Saved data entries
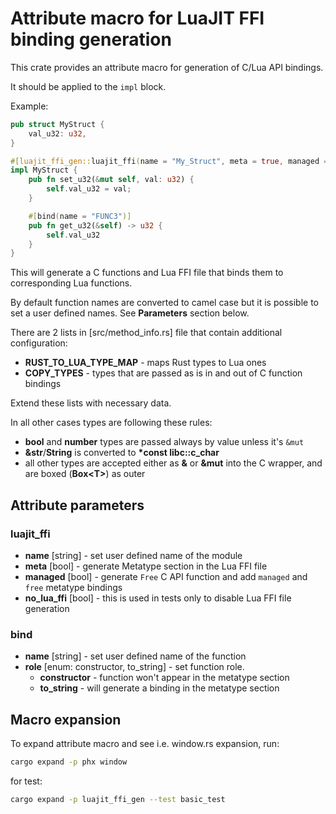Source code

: # Attribute macro for LuaJIT FFI binding generation

This crate provides an attribute macro for generation of C/Lua API bindings.

It should be applied to the `impl` block.

Example:
```rust
pub struct MyStruct {
    val_u32: u32,
}

#[luajit_ffi_gen::luajit_ffi(name = "My_Struct", meta = true, managed = true)]
impl MyStruct {
    pub fn set_u32(&mut self, val: u32) {
        self.val_u32 = val;
    }

    #[bind(name = "FUNC3")]
    pub fn get_u32(&self) -> u32 {
        self.val_u32
    }
}
```

This will generate a C functions and Lua FFI file that binds them to corresponding Lua functions.

By default function names are converted to camel case but it is possible to set a user defined names. See **Parameters** section below.

There are 2 lists in [src/method_info.rs] file that contain additional configuration:
- **RUST_TO_LUA_TYPE_MAP** - maps Rust types to Lua ones
- **COPY_TYPES** - types that are passed as is in and out of C function bindings

Extend these lists with necessary data.

In all other cases types are following these rules:
- **bool** and **number** types  are passed always by value unless it's ```&mut```
- **&str**/**String** is converted to **\*const libc::c_char**
- all other types are accepted either as **&** or **&mut** into the C wrapper, and are boxed (**Box\<T\>**) as outer

## Attribute parameters

### luajit_ffi

- **name** [string] - set user defined name of the module
- **meta** [bool] - generate Metatype section in the Lua FFI file
- **managed** [bool] - generate `Free` C API function and add `managed` and `free` metatype bindings
- **no_lua_ffi** [bool] - this is used in tests only to disable Lua FFI file generation

### bind
- **name** [string] - set user defined name of the function
- **role** [enum: constructor, to_string] - set function role.
  - **constructor** - function won't appear in the metatype section
  - **to_string** - will generate a binding in the metatype section

## Macro expansion

To expand attribute macro and see i.e. window.rs expansion, run:
```bash
cargo expand -p phx window
```

for test:
```bash
cargo expand -p luajit_ffi_gen --test basic_test
```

## [EXERCISE]
Images do not belong in the copy; reproduce all other parts of the records above verbatim.

## [ANSWER SPACE]
Source code

: # Attribute macro for LuaJIT FFI binding generation

This crate provides an attribute macro for generation of C/Lua API bindings.

It should be applied to the `impl` block.

Example:
```rust
pub struct MyStruct {
    val_u32: u32,
}

#[luajit_ffi_gen::luajit_ffi(name = "My_Struct", meta = true, managed = true)]
impl MyStruct {
    pub fn set_u32(&mut self, val: u32) {
        self.val_u32 = val;
    }

    #[bind(name = "FUNC3")]
    pub fn get_u32(&self) -> u32 {
        self.val_u32
    }
}
```

This will generate a C functions and Lua FFI file that binds them to corresponding Lua functions.

By default function names are converted to camel case but it is possible to set a user defined names. See **Parameters** section below.

There are 2 lists in [src/method_info.rs] file that contain additional configuration:
- **RUST_TO_LUA_TYPE_MAP** - maps Rust types to Lua ones
- **COPY_TYPES** - types that are passed as is in and out of C function bindings

Extend these lists with necessary data.

In all other cases types are following these rules:
- **bool** and **number** types  are passed always by value unless it's ```&mut```
- **&str**/**String** is converted to **\*const libc::c_char**
- all other types are accepted either as **&** or **&mut** into the C wrapper, and are boxed (**Box\<T\>**) as outer

## Attribute parameters

### luajit_ffi

- **name** [string] - set user defined name of the module
- **meta** [bool] - generate Metatype section in the Lua FFI file
- **managed** [bool] - generate `Free` C API function and add `managed` and `free` metatype bindings
- **no_lua_ffi** [bool] - this is used in tests only to disable Lua FFI file generation

### bind
- **name** [string] - set user defined name of the function
- **role** [enum: constructor, to_string] - set function role.
  - **constructor** - function won't appear in the metatype section
  - **to_string** - will generate a binding in the metatype section

## Macro expansion

To expand attribute macro and see i.e. window.rs expansion, run:
```bash
cargo expand -p phx window
```

for test:
```bash
cargo expand -p luajit_ffi_gen --test basic_test
```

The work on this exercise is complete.